■ Exercise directions ■
Every entry in the listing below has to be transcribed exactly.

■ Data to examine ■
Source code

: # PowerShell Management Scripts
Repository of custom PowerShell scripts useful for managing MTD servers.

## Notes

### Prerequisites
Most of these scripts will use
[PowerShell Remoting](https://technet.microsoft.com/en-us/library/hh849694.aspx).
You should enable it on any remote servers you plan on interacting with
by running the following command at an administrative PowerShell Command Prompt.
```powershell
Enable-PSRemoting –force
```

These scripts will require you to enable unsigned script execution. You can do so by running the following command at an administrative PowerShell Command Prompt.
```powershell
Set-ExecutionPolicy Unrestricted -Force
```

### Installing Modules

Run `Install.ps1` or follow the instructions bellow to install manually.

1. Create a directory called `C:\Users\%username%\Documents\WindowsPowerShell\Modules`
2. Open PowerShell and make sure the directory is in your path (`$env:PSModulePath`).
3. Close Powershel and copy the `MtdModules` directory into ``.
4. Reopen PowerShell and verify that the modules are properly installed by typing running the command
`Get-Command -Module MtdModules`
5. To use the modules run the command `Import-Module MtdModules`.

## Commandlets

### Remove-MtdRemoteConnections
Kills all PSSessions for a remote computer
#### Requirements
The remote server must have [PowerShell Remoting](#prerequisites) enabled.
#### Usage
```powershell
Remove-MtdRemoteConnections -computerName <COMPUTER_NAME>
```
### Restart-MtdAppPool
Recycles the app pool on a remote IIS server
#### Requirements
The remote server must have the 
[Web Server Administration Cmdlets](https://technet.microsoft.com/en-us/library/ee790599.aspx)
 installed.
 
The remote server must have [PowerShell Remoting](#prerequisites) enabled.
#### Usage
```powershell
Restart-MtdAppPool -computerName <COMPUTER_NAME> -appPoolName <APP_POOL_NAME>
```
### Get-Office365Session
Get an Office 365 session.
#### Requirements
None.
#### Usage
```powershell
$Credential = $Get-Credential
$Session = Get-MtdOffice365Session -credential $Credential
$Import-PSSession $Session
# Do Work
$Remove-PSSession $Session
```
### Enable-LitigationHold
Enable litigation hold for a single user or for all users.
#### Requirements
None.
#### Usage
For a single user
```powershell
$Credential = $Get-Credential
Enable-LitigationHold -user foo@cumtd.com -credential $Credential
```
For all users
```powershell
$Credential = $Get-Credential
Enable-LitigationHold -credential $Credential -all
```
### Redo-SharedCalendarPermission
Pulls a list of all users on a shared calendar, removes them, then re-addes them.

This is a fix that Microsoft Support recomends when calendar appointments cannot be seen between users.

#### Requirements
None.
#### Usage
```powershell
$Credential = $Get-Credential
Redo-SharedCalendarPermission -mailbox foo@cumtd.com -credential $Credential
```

■ Answer section ■
Source code

: # PowerShell Management Scripts
Repository of custom PowerShell scripts useful for managing MTD servers.

## Notes

### Prerequisites
Most of these scripts will use
[PowerShell Remoting](https://technet.microsoft.com/en-us/library/hh849694.aspx).
You should enable it on any remote servers you plan on interacting with
by running the following command at an administrative PowerShell Command Prompt.
```powershell
Enable-PSRemoting –force
```

These scripts will require you to enable unsigned script execution. You can do so by running the following command at an administrative PowerShell Command Prompt.
```powershell
Set-ExecutionPolicy Unrestricted -Force
```

### Installing Modules

Run `Install.ps1` or follow the instructions bellow to install manually.

1. Create a directory called `C:\Users\%username%\Documents\WindowsPowerShell\Modules`
2. Open PowerShell and make sure the directory is in your path (`$env:PSModulePath`).
3. Close Powershel and copy the `MtdModules` directory into ``.
4. Reopen PowerShell and verify that the modules are properly installed by typing running the command
`Get-Command -Module MtdModules`
5. To use the modules run the command `Import-Module MtdModules`.

## Commandlets

### Remove-MtdRemoteConnections
Kills all PSSessions for a remote computer
#### Requirements
The remote server must have [PowerShell Remoting](#prerequisites) enabled.
#### Usage
```powershell
Remove-MtdRemoteConnections -computerName <COMPUTER_NAME>
```
### Restart-MtdAppPool
Recycles the app pool on a remote IIS server
#### Requirements
The remote server must have the 
[Web Server Administration Cmdlets](https://technet.microsoft.com/en-us/library/ee790599.aspx)
 installed.
 
The remote server must have [PowerShell Remoting](#prerequisites) enabled.
#### Usage
```powershell
Restart-MtdAppPool -computerName <COMPUTER_NAME> -appPoolName <APP_POOL_NAME>
```
### Get-Office365Session
Get an Office 365 session.
#### Requirements
None.
#### Usage
```powershell
$Credential = $Get-Credential
$Session = Get-MtdOffice365Session -credential $Credential
$Import-PSSession $Session
# Do Work
$Remove-PSSession $Session
```
### Enable-LitigationHold
Enable litigation hold for a single user or for all users.
#### Requirements
None.
#### Usage
For a single user
```powershell
$Credential = $Get-Credential
Enable-LitigationHold -user foo@cumtd.com -credential $Credential
```
For all users
```powershell
$Credential = $Get-Credential
Enable-LitigationHold -credential $Credential -all
```
### Redo-SharedCalendarPermission
Pulls a list of all users on a shared calendar, removes them, then re-addes them.

This is a fix that Microsoft Support recomends when calendar appointments cannot be seen between users.

#### Requirements
None.
#### Usage
```powershell
$Credential = $Get-Credential
Redo-SharedCalendarPermission -mailbox foo@cumtd.com -credential $Credential
```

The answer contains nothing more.